January 12, 2022

Infrastructure and the Command Chain Pattern

Eugeniu Zaharia, Vice President, Storage Engineering

The Challenge

At Goldman Sachs, we manage a large private cloud that includes various compute, storage, networks, and higher level infrastructure services like relational databases and NoSQL databases. The clients of this private cloud are the internal engineering teams at Goldman Sachs that build services for the business. They expect infrastructure on-demand, and so the provisioning of resources is underpinned by APIs that are accessible directly or via higher level configuration constructs.

To provision these resources, the teams managing this infrastructure often have to execute read/write operations against multiple external vendor resources in a transactional manner. The operations need to either succeed together or be reverted - if there are errors, we need to leave the state the way we found it.

The external APIs we interact with are generally robust and stable, but we do encounter issues that result in partial failures, and therefore, an inconsistent state of our infrastructure. For example, when we provision storage on an array and update the inventory records at the same time, we want both of those operations to either succeed or fail together, so that the array and the inventory are in sync. If partial failures occur, we have to clean up. Cleaning up involves either reverting the successful operations or re-applying the failed ones. Partial failures are difficult to troubleshoot because of the complex resource topology. Whenever there was a partial failure, our team would have to manually troubleshoot the failed orders, and manually roll back the resources in order to keep the physical infrastructure and the internal inventory in sync. This was tedious and time-consuming.

The Solution

As most external resources are not XA compliant, existing external distributed transaction APIs cannot be used. We devised a solution called the Command Chain pattern. This blends concepts from the Chain of Responsibility and the Command patterns, and with this, we automated the clean up of failures.

The Command Chain is used to manage transactionality against multiple external vendor resources. This was implemented in Java and the sample code below is in this language.

Registering the Commands with the Chain

External resource operations are grouped into commands, by implementing the Command interface. The commands are registered with the chain, together with their context in the order that they are to be executed.

CommandChain commandChain = new ReversibleCommandChain();

Context context = new SimpleContext();
        
commandChain.registerInContext(startOrder, context);
commandChain.registerInContext(updateInventoryBefore, context);
commandChain.registerInContext(callExternalVendor1, context);
commandChain.registerInContext(callExternalVendor2, context);
commandChain.registerInContext(updateInventoryAfter, context);      
commandChain.registerInContext(closeOrder, context);

commandChain.execute(context);
Command Context

The chain needs to keep track of the arguments needed to execute each command in order to be able to revert them if needed.
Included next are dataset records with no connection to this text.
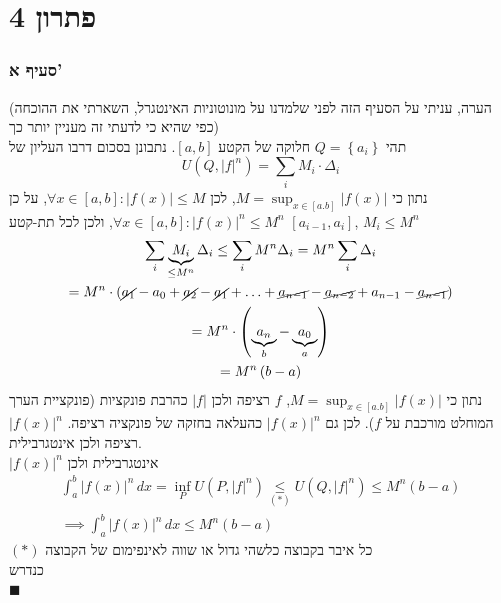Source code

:\documentclass[12pt, titlepage]{article}
\begin{document}
\part*{פתרון 4}
\section*{סעיף א'}
(הערה, עניתי על הסעיף הזה לפני שלמדנו על מונוטוניות האינטגרל, השארתי את ההוכחה כפי שהיא כי לדעתי זה מעניין יותר כך)\\
תהי  $Q=\left\{ a_{i} \right\}$ חלוקה של הקטע $\left[ a,b \right]$. נתבונן בסכום דרבו העליון של 
$$
U\left( Q,\left| f \right|^{n}  \right)  =  \sum_{i}M_{i}\cdot\Delta_{i} 
$$
נתון כי $M=\sup_{x \in \left[ a.b \right]}\left| f\left( x \right) \right|$, לכן $\forall x \in \left[ a,b \right]:\left| f\left( x \right) \right|\leq M$, על כן $\forall x \in \left[ a,b \right]:\left| f\left( x \right) \right|^{n}\leq M^{n}$, ולכן לכל תת-קטע $\left[ a_{i-1},a_{i} \right]$, $M_{i}\leq M^{n}$
\begin{gather*}
	\sum_{i}\underbrace{M_{i}}_{ \leq M^{n} }\Delta_{i} \leq \sum_{i}M^{n}\Delta_{i}= M^{n}\sum_{i}\Delta_{i}  \\
	= M^{n} \cdot\left( \cancel{a_{1}}-a_{0}+\cancel{a_{2}}-\cancel{a_{1}}+\ldots+\cancel{a_{n-1}}-\cancel{a_{n-2}}+a_{n-1}-\cancel{a_{n-1}} \right) \\
	=M^{n}\cdot\left( \underbrace{ a_{n} }_{ b }-\underbrace{ a_{0} }_{ a } \right)  \\
	= M^{n}\left( b-a \right) 
\end{gather*}
נתון כי $M=\sup_{x \in \left[ a.b \right]}\left| f\left( x \right) \right|$, $f$ רציפה ולכן $\left| f \right|$ כהרבת פונקציות (פונקציית הערך המוחלט מורכבת על $f$). לכן גם $\left| f\left( x \right) \right|^{n}$ כהעלאה בחזקה של פונקציה רציפה. $\left| f\left( x \right) \right|^{n}$ רציפה ולכן אינטגרבילית.\\
$\left| f\left( x \right) \right|^{n}$ אינטגרבילית ולכן 
\begin{gather*}
	\int_{a}^{b} \left| f\left( x \right)  \right| ^{n} \, dx = \inf_{P}U\left( P,\left| f \right| ^{n}\right)\underset{ \left( * \right)  }{ \leq } U\left( Q,\left| f \right| ^{n} \right)\leq M^{n}\left( b-a \right) \\
	  \implies \boxed{	\int_{a}^{b} \left| f\left( x \right)  \right|^{n}  \, dx \leq M^{n}\left( b-a \right) }
\end{gather*}
$\left( * \right)$ כל איבר בקבוצה כלשהי גדול או שווה לאינפימום של הקבוצה\\
כנדרש\\
$\blacksquare$
\end{document}
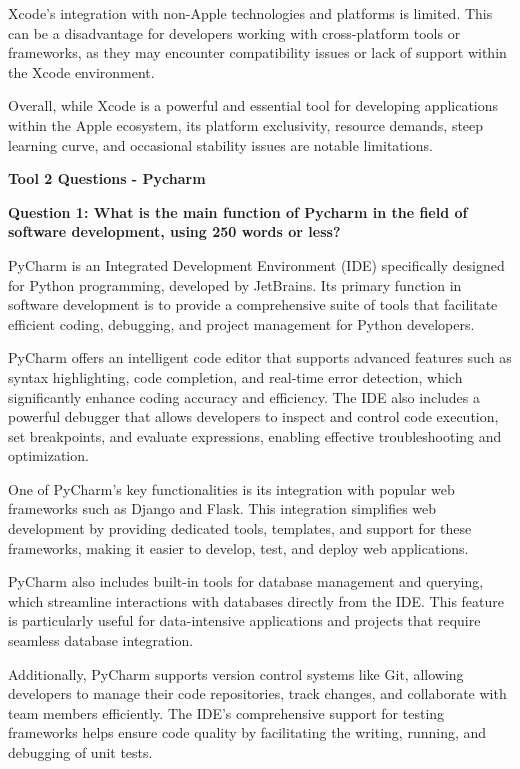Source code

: \documentclass[a4paper, 11pt]{report}
\begin{document}
Xcode's integration with non-Apple technologies and platforms is limited. This can be a disadvantage for developers working with cross-platform tools or frameworks, as they may encounter compatibility issues or lack of support within the Xcode environment.

Overall, while Xcode is a powerful and essential tool for developing applications within the Apple ecosystem, its platform exclusivity, resource demands, steep learning curve, and occasional stability issues are notable limitations.

\vspace{\baselineskip}
\textbf{\large{Tool 2 Questions - Pycharm}}

\textbf{Question 1: What is the main function of Pycharm in the field of software development, using 250 words or less?}

PyCharm is an Integrated Development Environment (IDE) specifically designed for Python programming, developed by JetBrains. Its primary function in software development is to provide a comprehensive suite of tools that facilitate efficient coding, debugging, and project management for Python developers.

PyCharm offers an intelligent code editor that supports advanced features such as syntax highlighting, code completion, and real-time error detection, which significantly enhance coding accuracy and efficiency. The IDE also includes a powerful debugger that allows developers to inspect and control code execution, set breakpoints, and evaluate expressions, enabling effective troubleshooting and optimization.

One of PyCharm's key functionalities is its integration with popular web frameworks such as Django and Flask. This integration simplifies web development by providing dedicated tools, templates, and support for these frameworks, making it easier to develop, test, and deploy web applications.

PyCharm also includes built-in tools for database management and querying, which streamline interactions with databases directly from the IDE. This feature is particularly useful for data-intensive applications and projects that require seamless database integration.

Additionally, PyCharm supports version control systems like Git, allowing developers to manage their code repositories, track changes, and collaborate with team members efficiently. The IDE’s comprehensive support for testing frameworks helps ensure code quality by facilitating the writing, running, and debugging of unit tests.
\end{document}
The context is an abstraction that encapsulates all the arguments needed to execute and/or revert the commands.

private final List<AtomicCommand<?>> commands = new ArrayList<>();

public <T extends Context, C extends Command<T>> void registerInContext(final C command, final T context) {
    commands.add(new AtomicCommand<>((ReversibleCommand<T>) command, context));
}
Reversible Commands

The execute and the revert methods of reversible commands have to each be single operations and be as simple as possible. More complex operations need to be split into single atomic/commands. If the commands are able to be retried, then they will implement the retry mechanism as part of the execute/retry methods.

public interface ReversibleCommand<TContext> extends Command<TContext> {

    // execute phase to move the estate forward
    void execute(TContext context);

    // revert phase to rollback the estate to the original state
    void revert(TContext context);

}
Command Execute

The Command Chain works via a list of commands. Each command implements an execute() method and, if the command is reversible, a revert() method. The chain executes the commands sequentially and adds the successful commands to a queue that can later be used to bring the estate back to the original state.

private final List<AtomicCommand<?>> commands = new ArrayList<>();

private final Deque<AtomicCommand<?>> toBeReverted = new ArrayDeque<>();

public <T extends Context> void execute(final T context) {
        
   CommandResult result = null;
   for (final AtomicCommand<?> command : commands) {

       result = command.executeInContext();

       if (result.getState() == State.FAILED) {
               
           final CommandResult reversalResult = revert();
           .................
           throw commandExecutionException;

       } else if (result.getState() == State.COMPLETE) {
           toBeReverted.push(command);
       }
   }
}
Command Revert

When failures occur, the chain automatically reverts the commands that executed successfully by popping them from the toBeReverted queue and invoking the revert() method of the commands that previously succeeded, in reverse order of their execution.

private final Deque<AtomicCommand<?>> toBeReverted = new ArrayDeque<>();

private CommandResult revert() {

    final CommandResult result = new CommandResult(State.REVERTED);
    while (!toBeReverted.isEmpty()) {
       final AtomicCommand<?> command = toBeReverted.pop();
            
       final CommandResult result = command.revertInContext();
       ............
    }

    return result;
}

If any of the revert operations fail, the Command Chain stops, and an alert is raised for someone to investigate and troubleshoot the errors. The Command Chain Command Log (see below) is very useful in such cases.

Command Log

The execution status of each command is logged to a Command Log. This provides audit information and can be referred to during troubleshooting. It can be used to assess at which point in the chain the error occurred, which commands were reverted and which were not.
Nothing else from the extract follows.